Sel felaketi ve istifa müessesesi

Deprem bölgesinde dün meydana gelen sel felaketinde şu ana kadar biri bebek 15 kişi hayatını kaybetti.

“Asrın kasırgası” falan değildi yaşanan, kuvvetli yağıştı sadece. Üstelik meteoroloji gerekli tüm uyarıları yapmıştı. Beklenen bir doğa hadisesiydi insanları öldüren.

Başta Urfa olmak üzere deprem bölgesindeki illerde evler sular altında kaldı, alt geçitte insanlar öldü, konteynerler sulara kapıldı, sel insanları yuttu, depremzedeler geceyi çamura batmış ıslak çadırlarda geçirmek zorunda kaldı.

Depremlerde yakınlarını, evlerini, eşyalarını kaybeden insanları başlarını soktukları çadırda da felaket vurdu.

Üç ay önce açılışı Cumhurbaşkanı Erdoğan tarafından yapılan ve müteahhidine ödül verilen Şanlıurfa’daki Abide Köprülü Kavşağı insanlara mezar oldu. Mahsur kalan çok sayıda vatandaş güçlükle kurtarıldı.

Kavşağın inşa edildiği bölgede ufak tefek yağışlarda bile su birikmesi oluyormuş. Zemin etüdünün sağlıklı yapılmadığı, mühendislik hataları olduğu iddia ediliyor.

Aslında böyle durumlarda alt geçitlerin kullanılmaması gerekiyor. Buralar doğal olarak suyu topluyor. Kuvvetli yağış uyarısı yapıldığında bu yolların trafiğe kapatılması gerekiyor. Çözüm bu kadar basit.

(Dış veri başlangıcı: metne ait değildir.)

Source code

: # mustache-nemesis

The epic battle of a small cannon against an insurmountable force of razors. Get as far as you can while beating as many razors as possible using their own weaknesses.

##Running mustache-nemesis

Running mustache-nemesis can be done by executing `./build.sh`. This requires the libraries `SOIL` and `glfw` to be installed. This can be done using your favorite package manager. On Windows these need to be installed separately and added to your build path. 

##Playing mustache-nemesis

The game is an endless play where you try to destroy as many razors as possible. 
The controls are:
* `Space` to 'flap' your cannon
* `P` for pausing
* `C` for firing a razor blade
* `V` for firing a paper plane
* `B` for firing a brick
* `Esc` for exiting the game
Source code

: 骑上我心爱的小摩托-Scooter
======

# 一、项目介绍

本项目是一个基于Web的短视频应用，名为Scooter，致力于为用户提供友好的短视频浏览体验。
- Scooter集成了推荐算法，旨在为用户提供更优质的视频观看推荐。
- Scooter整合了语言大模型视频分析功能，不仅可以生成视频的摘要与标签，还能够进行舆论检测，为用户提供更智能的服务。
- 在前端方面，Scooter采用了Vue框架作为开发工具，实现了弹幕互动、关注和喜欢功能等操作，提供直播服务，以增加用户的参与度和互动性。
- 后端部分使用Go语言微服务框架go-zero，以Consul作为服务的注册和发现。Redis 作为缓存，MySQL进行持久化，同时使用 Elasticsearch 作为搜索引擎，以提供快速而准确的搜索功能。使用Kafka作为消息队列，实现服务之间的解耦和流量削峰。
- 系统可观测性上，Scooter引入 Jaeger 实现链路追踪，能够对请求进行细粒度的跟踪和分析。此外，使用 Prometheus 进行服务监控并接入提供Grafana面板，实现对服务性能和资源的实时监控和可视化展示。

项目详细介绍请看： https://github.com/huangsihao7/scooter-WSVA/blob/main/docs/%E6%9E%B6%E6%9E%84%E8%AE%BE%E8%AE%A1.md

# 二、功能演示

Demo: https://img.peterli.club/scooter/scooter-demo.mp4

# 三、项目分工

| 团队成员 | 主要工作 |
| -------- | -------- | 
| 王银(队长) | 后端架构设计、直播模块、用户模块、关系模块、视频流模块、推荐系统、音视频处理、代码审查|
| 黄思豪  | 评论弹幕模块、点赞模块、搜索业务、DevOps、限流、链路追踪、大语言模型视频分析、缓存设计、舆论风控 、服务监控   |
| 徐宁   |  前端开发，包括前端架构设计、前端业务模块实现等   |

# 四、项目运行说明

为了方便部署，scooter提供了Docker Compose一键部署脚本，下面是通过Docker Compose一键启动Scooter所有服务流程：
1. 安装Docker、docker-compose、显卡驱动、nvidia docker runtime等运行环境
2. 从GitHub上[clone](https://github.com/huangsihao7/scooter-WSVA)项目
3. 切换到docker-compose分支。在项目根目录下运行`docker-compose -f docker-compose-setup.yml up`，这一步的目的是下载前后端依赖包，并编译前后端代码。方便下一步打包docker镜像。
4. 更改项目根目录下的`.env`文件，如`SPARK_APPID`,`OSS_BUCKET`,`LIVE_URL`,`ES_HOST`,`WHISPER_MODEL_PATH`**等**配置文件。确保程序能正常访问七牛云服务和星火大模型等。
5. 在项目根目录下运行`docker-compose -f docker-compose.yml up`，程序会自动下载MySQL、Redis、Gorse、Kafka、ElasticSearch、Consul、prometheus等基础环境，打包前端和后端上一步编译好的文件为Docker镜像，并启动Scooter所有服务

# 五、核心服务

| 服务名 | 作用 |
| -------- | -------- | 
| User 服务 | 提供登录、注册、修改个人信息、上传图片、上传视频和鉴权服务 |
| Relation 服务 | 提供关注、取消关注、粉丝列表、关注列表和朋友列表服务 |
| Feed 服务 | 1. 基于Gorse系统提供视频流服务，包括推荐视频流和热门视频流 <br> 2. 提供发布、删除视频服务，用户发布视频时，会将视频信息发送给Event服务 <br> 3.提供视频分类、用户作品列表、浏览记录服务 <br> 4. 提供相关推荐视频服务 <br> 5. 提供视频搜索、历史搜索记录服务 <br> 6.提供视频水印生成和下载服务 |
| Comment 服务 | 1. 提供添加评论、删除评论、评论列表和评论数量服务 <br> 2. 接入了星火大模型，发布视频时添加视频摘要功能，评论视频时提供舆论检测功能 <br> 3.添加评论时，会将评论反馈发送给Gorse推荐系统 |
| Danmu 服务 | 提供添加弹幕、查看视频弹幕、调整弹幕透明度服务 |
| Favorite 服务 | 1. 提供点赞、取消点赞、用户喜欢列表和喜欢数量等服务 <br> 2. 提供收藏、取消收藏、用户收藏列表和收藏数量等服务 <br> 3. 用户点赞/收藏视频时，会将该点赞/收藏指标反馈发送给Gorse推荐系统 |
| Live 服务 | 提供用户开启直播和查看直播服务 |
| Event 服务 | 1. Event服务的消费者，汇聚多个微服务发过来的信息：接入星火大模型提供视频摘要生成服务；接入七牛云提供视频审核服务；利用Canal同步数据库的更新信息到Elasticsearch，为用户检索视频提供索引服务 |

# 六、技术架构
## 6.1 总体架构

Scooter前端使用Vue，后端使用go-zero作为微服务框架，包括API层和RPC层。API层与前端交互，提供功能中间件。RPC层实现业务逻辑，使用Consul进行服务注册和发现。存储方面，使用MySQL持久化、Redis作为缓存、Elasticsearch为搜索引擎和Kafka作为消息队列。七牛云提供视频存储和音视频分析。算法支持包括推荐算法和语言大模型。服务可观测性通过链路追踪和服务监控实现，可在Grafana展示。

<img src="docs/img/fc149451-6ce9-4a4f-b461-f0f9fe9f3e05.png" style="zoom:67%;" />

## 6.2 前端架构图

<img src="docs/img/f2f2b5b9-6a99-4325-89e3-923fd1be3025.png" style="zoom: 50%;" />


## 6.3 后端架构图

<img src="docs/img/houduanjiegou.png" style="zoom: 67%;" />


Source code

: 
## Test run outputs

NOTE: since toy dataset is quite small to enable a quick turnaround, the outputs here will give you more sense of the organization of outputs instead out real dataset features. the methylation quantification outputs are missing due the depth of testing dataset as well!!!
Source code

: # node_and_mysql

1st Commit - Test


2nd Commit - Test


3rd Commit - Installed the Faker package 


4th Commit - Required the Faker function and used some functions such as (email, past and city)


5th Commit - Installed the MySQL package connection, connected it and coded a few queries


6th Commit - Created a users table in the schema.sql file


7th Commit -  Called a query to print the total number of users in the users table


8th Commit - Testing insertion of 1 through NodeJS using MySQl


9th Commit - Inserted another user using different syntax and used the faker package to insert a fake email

Bu tür sıradan doğa olaylarının felakete dönüşmesini önlemek için atomu parçalamanıza gerek yok. Sürücülere yolu kapatsaydınız mesela, bu vahim durum ortaya çıkmayacaktı. Kentin valisinin bir talimatına bakıyordu yani.

Şimdi bu talimatı vermediği için Şanlıurfa Valisi’nin istifa etmesini beklemek hakkımız değil mi?

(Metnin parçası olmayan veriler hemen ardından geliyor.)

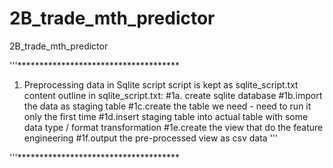 # 2B_trade_mth_predictor
2B_trade_mth_predictor

'''*************************************
1. Preprocessing data in Sqlite script
script is kept as sqlite_script.txt
content outline in sqlite_script.txt:
#1a. create sqlite database
#1b.import the data as staging table
#1c.create the table we need - need to run it only the first time
#1d.insert staging table into actual table with some data type / format transformation
#1e.create the view that do the feature engineering
#1f.output the pre-processed view as csv data
'''

'''*************************************
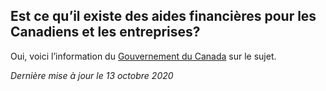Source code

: ## Est ce qu’il existe des aides financières pour les Canadiens et les entreprises?

Oui, voici l’information du [Gouvernement du Canada](https://www.canada.ca/fr/ministere-finances/nouvelles/2020/03/plan-dintervention-economique-du-canada-pour-repondre-a-la-covid-19.html) sur le sujet.

_Dernière mise à jour le 13 octobre 2020_

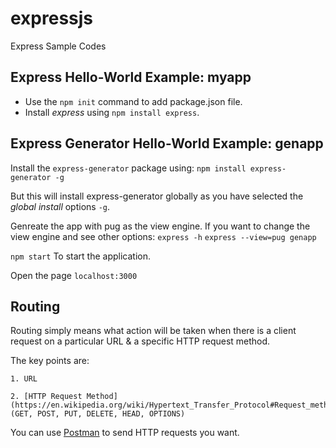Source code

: # expressjs
Express Sample Codes

Express Hello-World Example: myapp
---
* Use the `npm init` command to add package.json file.
* Install *express* using `npm install express`.

Express Generator Hello-World Example: genapp
---
Install the `express-generator` package using: `npm install express-generator -g`

But this will install express-generator globally as you have selected the *global install* options `-g`.

Genreate the app with pug as the view engine. If you want to change the view engine and see other options: `express -h`
`express --view=pug genapp`

`npm start` To start the application.

Open the page `localhost:3000`

Routing
---
Routing simply means what action will be taken when there is a client request on a particular URL & 
a specific HTTP request method.

The key points are:

    1. URL

    2. [HTTP Request Method](https://en.wikipedia.org/wiki/Hypertext_Transfer_Protocol#Request_methods) (GET, POST, PUT, DELETE, HEAD, OPTIONS)
    
   
You can use [Postman](https://www.getpostman.com/apps) to send HTTP requests you want.

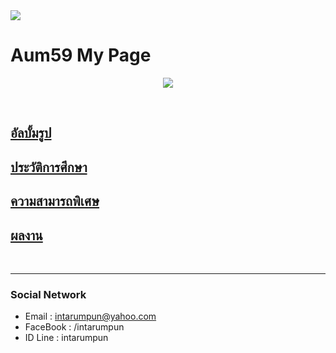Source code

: <img src="images/ribbon_top_right.png" class="ribbon_top_right">

<p align="center">
  <h1>Aum59 My Page</h1>
</p>
<p id="time" align="center" >
  <i id="date"></i>
</p>
<p align="center"> 
  <img src="pictures/aum59.jpg"/>
</p>
<br>

## [**อัลบั้มรูป**](myalbum.md)
## [**ประวัติการศึกษา**](education.md)
## [**ความสามารถพิเศษ**](ability.md)
## [**ผลงาน**](project.md)

<br>

* * *

### Social Network

*  Email : intarumpun@yahoo.com
*  FaceBook : /intarumpun
*  ID Line : intarumpun
<br>
<div align="center">
<p id="map" style="width:400px;height:200px"></p>
</div>

<script>
function myMap() {
  var myCenter = new google.maps.LatLng(14.599698,100.362549);
  var mapCanvas = document.getElementById("map");
  var mapOptions = {center: myCenter, zoom: 5};
  var map = new google.maps.Map(mapCanvas, mapOptions);
  var marker = new google.maps.Marker({position:myCenter});
  marker.setMap(map);
}
  
.ribbon_top_right {
	position: fixed;
	z-index: 100;
	right: 0;
	top: 0;
}
</script>

<script src="https://maps.googleapis.com/maps/api/js?key=AIzaSyDLf0XzSJrXThU16kCeFKJCZfeCntvFUvI&callback=myMap"></script>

Biz ihmalleri yüzünden facialara neden olan devlet yöneticilerinin istifalarını bekleyeduralım Hatay Valisi Rahmi Doğan, insanlar sel sularından canını kurtarmaya çalışırken milletvekili adayı olmak için görevinden istifa etti.

Depremde “kıyamet sahnesi”ni yaşamış bir kentin valisi, bu felakette hiçbir sorumluluğu yokmuş gibi şimdi de milletvekili olup dokunulmazlık zırhına kavuşacak. Yıkılmış bir şehri arkasında bırakarak Meclis’e girmek için seçim kampanyası yapacak. Üstelik bu kararı, insanlar sular altında yaşam mücadelesi verirken açıklamakta bir beis de görmüyor.

İpsos Araştırma Şirketi’nin depremden sonra yaptığı ankette, afet yönetiminde en başarılı bulunanlar madenciler, diğer ülkelerden gelen arama kurtarma ekipleri ve AHBAP olurken; en başarısız üç kurum ise Hükümet ve bakanlıklar, Kızılay ile AFAD oldu.

MetroPOLL Araştırma’nın "Türkiye'nin Nabzı Şubat 2023" araştırmasında yer alan "Depremden kim sorumlu?" anketinin sonuçlarında da “Hükümet” birinci sırada görülüyor.

Ama Sayın Valimiz, kendini başarılı buluyor olmalı ki, halkına hizmet aşkıyla başarılarına "devlet büyüklerinin de müsaadeleri ile" Meclis’te devam etme kararı almış!

Türkiye’de istifa müessesesinin anlamının yeterince kavranmadığını düşünüyorum. İstifa, yönetmeye talip olanların üzerindeki Demokles’in kılıcı gibidir. Eğer büyük görevlere talipseniz, büyük mesuliyetlerin altına giriyorsanız o makamların gerektirdiği yük ve sorumluluğu taşımaya da talip oluyorsunuz demektir.

Türkiye’de en az 50 bin kişinin yaşamını kaybettiği bir facianın ardından çalıştırılmayan istifa müessesesi, aynı günlerde Yunanistan’da 38 kişinin öldüğü tren kazasının ardından çalıştırıldı ve Ulaştırma Bakanı istifa etti.

Bir Yunanistan kadar olamıyorsak daha çok felaketler yaşarız.